EXERCISE: All lines from the opening of the data to the line containing "invertible throughout. In" must be returned unchanged, and only those lines.

Collected data entries:
· · · ·

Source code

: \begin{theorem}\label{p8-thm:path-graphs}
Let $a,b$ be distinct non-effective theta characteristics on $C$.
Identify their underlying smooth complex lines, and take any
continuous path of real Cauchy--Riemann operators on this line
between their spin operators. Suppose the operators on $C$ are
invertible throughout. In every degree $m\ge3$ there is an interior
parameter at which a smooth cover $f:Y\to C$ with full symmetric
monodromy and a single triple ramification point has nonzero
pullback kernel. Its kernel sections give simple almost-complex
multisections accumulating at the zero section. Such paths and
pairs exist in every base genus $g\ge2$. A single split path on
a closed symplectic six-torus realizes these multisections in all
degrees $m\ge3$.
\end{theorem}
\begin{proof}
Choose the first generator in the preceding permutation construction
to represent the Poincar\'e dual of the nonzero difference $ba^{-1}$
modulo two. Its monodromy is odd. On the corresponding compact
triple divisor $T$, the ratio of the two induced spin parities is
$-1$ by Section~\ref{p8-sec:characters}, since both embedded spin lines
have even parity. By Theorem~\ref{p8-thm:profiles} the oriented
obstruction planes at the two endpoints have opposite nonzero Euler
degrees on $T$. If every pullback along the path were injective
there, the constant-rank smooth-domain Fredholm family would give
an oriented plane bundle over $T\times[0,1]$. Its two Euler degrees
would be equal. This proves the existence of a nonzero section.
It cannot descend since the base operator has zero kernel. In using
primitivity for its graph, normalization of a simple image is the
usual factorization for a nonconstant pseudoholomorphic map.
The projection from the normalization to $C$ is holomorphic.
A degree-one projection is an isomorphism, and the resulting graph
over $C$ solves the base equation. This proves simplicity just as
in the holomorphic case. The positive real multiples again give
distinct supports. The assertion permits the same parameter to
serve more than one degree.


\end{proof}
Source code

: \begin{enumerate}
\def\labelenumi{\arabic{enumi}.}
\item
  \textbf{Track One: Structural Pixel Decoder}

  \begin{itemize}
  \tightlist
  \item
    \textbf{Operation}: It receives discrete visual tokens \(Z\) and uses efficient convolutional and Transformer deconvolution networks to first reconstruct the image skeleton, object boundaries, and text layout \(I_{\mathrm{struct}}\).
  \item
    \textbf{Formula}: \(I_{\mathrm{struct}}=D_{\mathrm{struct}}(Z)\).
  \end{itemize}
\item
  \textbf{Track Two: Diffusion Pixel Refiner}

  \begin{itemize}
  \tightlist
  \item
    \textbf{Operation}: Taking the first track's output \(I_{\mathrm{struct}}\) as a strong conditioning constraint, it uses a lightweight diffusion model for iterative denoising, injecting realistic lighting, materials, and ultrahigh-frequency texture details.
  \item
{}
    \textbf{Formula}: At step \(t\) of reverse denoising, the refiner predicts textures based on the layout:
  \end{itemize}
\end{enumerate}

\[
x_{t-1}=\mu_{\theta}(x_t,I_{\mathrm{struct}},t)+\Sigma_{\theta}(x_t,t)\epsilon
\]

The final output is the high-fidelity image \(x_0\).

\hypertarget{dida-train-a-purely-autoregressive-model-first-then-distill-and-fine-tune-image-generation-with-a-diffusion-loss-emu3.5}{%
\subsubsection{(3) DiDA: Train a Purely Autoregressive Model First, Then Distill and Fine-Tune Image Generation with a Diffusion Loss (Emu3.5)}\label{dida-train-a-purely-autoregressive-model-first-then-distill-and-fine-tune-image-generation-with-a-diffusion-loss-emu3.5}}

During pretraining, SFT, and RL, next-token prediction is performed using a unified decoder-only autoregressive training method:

· · · ·

EXERCISE ANSWER:
Source code

: \begin{theorem}\label{p8-thm:path-graphs}
Let $a,b$ be distinct non-effective theta characteristics on $C$.
Identify their underlying smooth complex lines, and take any
continuous path of real Cauchy--Riemann operators on this line
between their spin operators. Suppose the operators on $C$ are
invertible throughout. In every degree $m\ge3$ there is an interior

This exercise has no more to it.